The phenomenon of fitting closer to our training data than to the underlying distribution is called overfitting, and techniques for combating overfitting are often called regularization methods.

In the standard supervised learning setting, we assume that the training data and the test data are drawn independently from identical distributions. This is commonly called the IID assumption.

We need to differentiate between the training error $R_{emp}$, which is a statistic calculated on the training dataset, and the generalization error $R$, which is an expectation taken with respect to the underlying distribution. You can think of the generalization error as what you would see if you applied your model to an infinite stream of additional data examples drawn from the same underlying data distribution.

Problematically, we can never calculate the generalization error $R$ exactly. Nobody ever tells us the precise form of the density function $p(x, y)$. Moreover, we cannot sample an infinite stream of data points. Thus, in practice, we must estimate the generalization error by applying our model to an independent test set constituted of a random selection of examples $\mathbf{X}'$ and labels $\mathbf{y}'$ that were withheld from our training set. This consists of applying the same formula that was used for calculating the empirical training error but to a test set $\mathbf{X}', \mathbf{y}'$.

Crucuially, when we evaluate our classifier on the test set, we are working with a fixed classifier (it does not depend on the sample of the test set), and thus estimating its error is simply the problem of mean estimation. However the same cannot be said for the training set. Note that the model we wind up with depends explicitly on the selection of the training set and thus the training error will in general be a biased estimate of the true error on the underlying population. The central question of generalization is then when should we expect our training error to be close to the population error (and thus the generalization error).

In classical theory, when we have simple models and abundant data, the training and generalization errors tend to be close. However, when we work with more complex models and/or fewer examples, we expect the training error to go down but the generalization gap to grow. This should not be surprising. Imagine a model class so expressive that for any dataset of n examples, we can find a set of parameters that can perfectly fit arbitrary labels, even if randomly assigned. In this case, even if we fit our training data perfectly, how can we conclude anything about the generalization error? For all we know, our generalization error might be no better than random guessing.

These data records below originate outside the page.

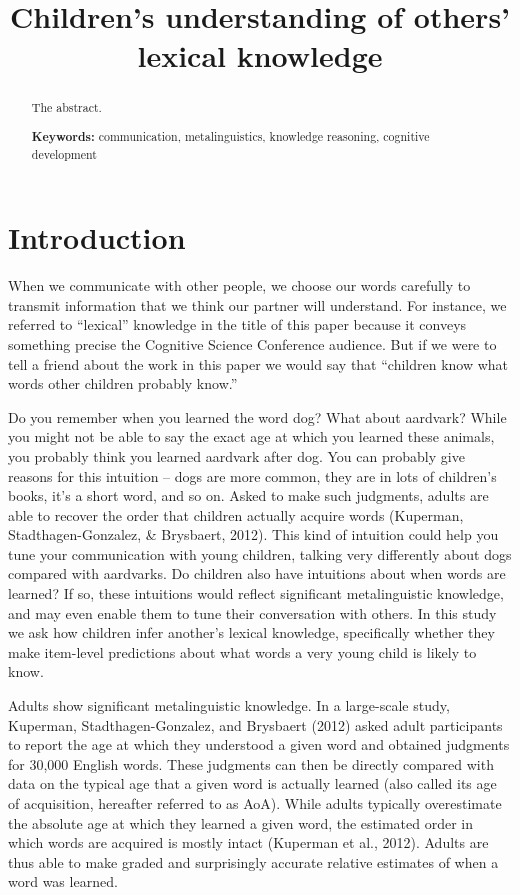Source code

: \documentclass[10pt, letterpaper]{article}
\title{Children's understanding of others' lexical knowledge}
\begin{document}
\maketitle

\begin{abstract}
The abstract.

\textbf{Keywords:}
communication, metalinguistics, knowledge reasoning, cognitive
development
\end{abstract}

\hypertarget{introduction}{%
\section{Introduction}\label{introduction}}

When we communicate with other people, we choose our words carefully to
transmit information that we think our partner will understand. For
instance, we referred to ``lexical'' knowledge in the title of this
paper because it conveys something precise the Cognitive Science
Conference audience. But if we were to tell a friend about the work in
this paper we would say that ``children know what words other children
probably know.''

Do you remember when you learned the word dog? What about aardvark?
While you might not be able to say the exact age at which you learned
these animals, you probably think you learned aardvark after dog. You
can probably give reasons for this intuition -- dogs are more common,
they are in lots of children's books, it's a short word, and so on.
Asked to make such judgments, adults are able to recover the order that
children actually acquire words (Kuperman, Stadthagen-Gonzalez, \&
Brysbaert, 2012). This kind of intuition could help you tune your
communication with young children, talking very differently about dogs
compared with aardvarks. Do children also have intuitions about when
words are learned? If so, these intuitions would reflect significant
metalinguistic knowledge, and may even enable them to tune their
conversation with others. In this study we ask how children infer
another's lexical knowledge, specifically whether they make item-level
predictions about what words a very young child is likely to know.

Adults show significant metalinguistic knowledge. In a large-scale
study, Kuperman, Stadthagen-Gonzalez, and Brysbaert (2012) asked adult
participants to report the age at which they understood a given word and
obtained judgments for 30,000 English words. These judgments can then be
directly compared with data on the typical age that a given word is
actually learned (also called its age of acquisition, hereafter referred
to as AoA). While adults typically overestimate the absolute age at
which they learned a given word, the estimated order in which words are
acquired is mostly intact (Kuperman et al., 2012). Adults are thus able
to make graded and surprisingly accurate relative estimates of when a
word was learned.
\end{document}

In general, absent any restriction on our model class, we cannot conclude, based on fitting the training data alone, that our model has discovered any generalizable pattern. On the other hand, if our model class was not capable of fitting arbitrary labels, then it must have discovered a pattern. Learning-theoretic ideas about model complexity derived some inspiration from Karl Popper, who formalized the criterion of falsifiability. According to Popper, a theory that can explain any and all observations is not a scientific theory at all! After all, what has it told us about the world if it has not ruled out any possibility? In short, what we want is a hypothesis that could not explain any observations we might conceivably make and yet nevertheless happens to be compatible with those observations that we in fact make.

Now what precisely constitutes an appropriate notion of model complexity is a complex matter. Often, models with more parameters are able to fit a greater number of arbitrarily assigned labels. However, this is not necessarily true. For instance, kernel methods operate in spaces with infinite numbers of parameters, yet their complexity is controlled by other means. One notion of complexity that often proves useful is the range of values that the parameters can take. Here, a model whose parameters are permitted to take arbitrary values would be more complex.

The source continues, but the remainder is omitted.